Portugueses detalham perfil de Ricardo Sá, alvo do Vasco

13/10/2020 às 17h43 - FUTEBOL

O Vasco encaminhou o acerto com Ricardo Sá Pinto e está próximo de confirmá-lo como seu novo treinador. Mas quem é o português escolhido para substituir Ramon Menezes? Ex-jogador do Sporting e da seleção portuguesa, com passagens em seis países como técnico, ele está próximo de se aventurar pela primeira vez no futebol sul-americano.

E exatamente pelo fato de não ser muito conhecido pelas bandas do hemisfério sul, o ge decidiu ouvir quem acompanhou a trajetória de Sá Pinto de perto, como jogador e treinador. Conversamos com jornalistas portugueses, que falaram sobre carreira, questões táticas e o extracampo do treinador de 48 anos.

É um pacote completo. Embora Sá Pinto não esteja na primeira prateleira de treinadores portugueses, certamente é um grande personagem do futebol local. O recente trabalho no Braga, seu último emprego, é uma boa referência. A atuação enérgica à beira de campo, o estilo ofensivo de jogo e o temperamento explosivo também são citados por todos.

Sá Pinto coleciona confusões. Quando jogador, chegou a agredir o técnico da seleção portuguesa que o deixou fora de uma convocação e, nos tempos de diretor, trocou socos com Liedson (relembre o caso). Relatos, no entanto, dão conta de que, apesar de explosivo, Sá Pinto costuma ser muito próximo de seus jogadores. Ele cobra, mas ganha o vestiário.

 

Apesar de nunca ter trabalhado no Brasil, Ricardo Sá Pinto encontrará um ex-comandado. Aliás, um atleta que indicou para uma das equipes que treinou. Após o meio-campista Carlinhos se destacar em 2017 pelo Estoril, de Portugal, Sá Pinto, então treinador do Standard Liège, da Bélgica, pediu sua contratação. O brasileiro teve sequência com o português e marcou três gols e deu três assistências durante a temporada.

Em entrevista concedida ao jornal lusitano "A Bola" em dezembro do ano passado, o hoje vascaíno Carlinhos revelou que o telefonema de Sá Pinto foi fundamental para trocar o futebol português pelo belga. À época, o Benfica e o Braga também queriam contratá-lo.

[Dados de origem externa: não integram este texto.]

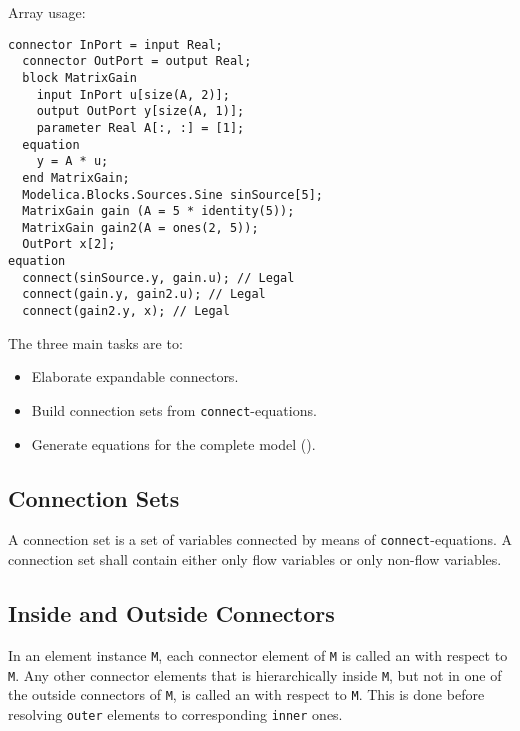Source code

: \begin{example}
Array usage:
\begin{lstlisting}[language=modelica]
  connector InPort = input Real;
  connector OutPort = output Real;
  block MatrixGain
    input InPort u[size(A, 2)];
    output OutPort y[size(A, 1)];
    parameter Real A[:, :] = [1];
  equation
    y = A * u;
  end MatrixGain;
  Modelica.Blocks.Sources.Sine sinSource[5];
  MatrixGain gain (A = 5 * identity(5));
  MatrixGain gain2(A = ones(2, 5));
  OutPort x[2];
equation
  connect(sinSource.y, gain.u); // Legal
  connect(gain.y, gain2.u); // Legal
  connect(gain2.y, x); // Legal
\end{lstlisting}
\end{example}

The three main tasks are to:
\begin{itemize}
\item
  Elaborate expandable connectors.
\item
  Build connection sets from \lstinline!connect!-equations.
\item
  Generate equations for the complete model ().
\end{itemize}

\subsection{Connection Sets}\label{connection-sets}

A connection set is a set of variables connected by means of \lstinline!connect!-equations.
A connection set shall contain either only flow variables or only non-flow variables.

\subsection{Inside and Outside Connectors}\label{inside-and-outside-connectors}

In an element instance \lstinline!M!, each connector element of \lstinline!M! is called an  with respect to \lstinline!M!.
Any other connector elements that is hierarchically inside \lstinline!M!, but not in one of the outside connectors of \lstinline!M!, is called an  with respect to \lstinline!M!.
This is done before resolving \lstinline!outer! elements to corresponding \lstinline!inner! ones.

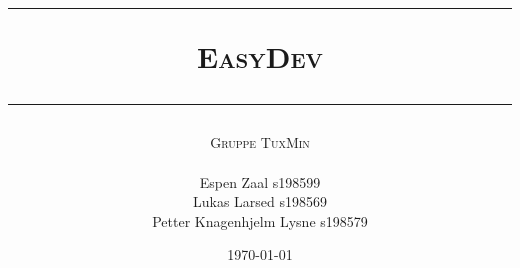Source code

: \begin{titlepage}
 



\title{
\rule{\linewidth}{0.5mm}
\textsc{\LARGE EasyDev}
\rule{\linewidth}{0.5mm}
}





\author{\textsc{\Large Gruppe TuxMin}\\ \hline \\ Espen Zaal s198599\\Lukas
Larsed s198569\\Petter Knagenhjelm Lysne s198579}



\date{\today}



\end{titlepage}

- Houve contatos (do Benfica). Falei com o treinador (que à época dirigia o Benfica), o Rui Vitória. Ele me ligou, e estávamos para ir eu e o Bruno Gomes, que também estava no Estoril. Mas o Benfica só queria os dois, e o Bruno acabou por não ir. Nesse período, recebi uma ligação do Sá Pinto para me transferir para o Standard Liège e acabei por sair de Portugal - afirmou Carlinhos ao "A Bola".

Se vai dar certo ou não, é cedo para dizer. Mas o Vasco está próximo de contratar um grande personagem, uma figura que mudará radicalmente o dia a dia do clube e trará muitos holofotes para a Colina.
 

Veja os depoimentos de jornalistas sobre Sá Pinto

João Almeida Moreira, correspondente de A Bola no Brasil

"É uma carreira atribulada. Em Portugal, ele treinou um clube histórico meio decadente que é o Belenenses. Vamos tentar comparar: é uma espécie de Portuguesa-SP ou América-RJ. Um clube com muita tradição, mas que não tem obtido muitos resultados. Treinou e não teve muito sucesso no Belenenses.

Depois treinou o Braga, que foi o último trabalho dele. É um clube que tenta ser a quarta força do futebol português. Clube que até sonha ser campeão nacional, e ele também não teve muito sucesso.

E trabalhou no Sporting, que é um dos grandes e o clube com o qual ele tem ligação sentimental. Foi um jogador histórico do clube. No Sporting, ele conseguiu chegar à final da Taça de Portugal, o equivalente à Copa do Brasil. Mas perdeu para a Académica, que é um clube inferior.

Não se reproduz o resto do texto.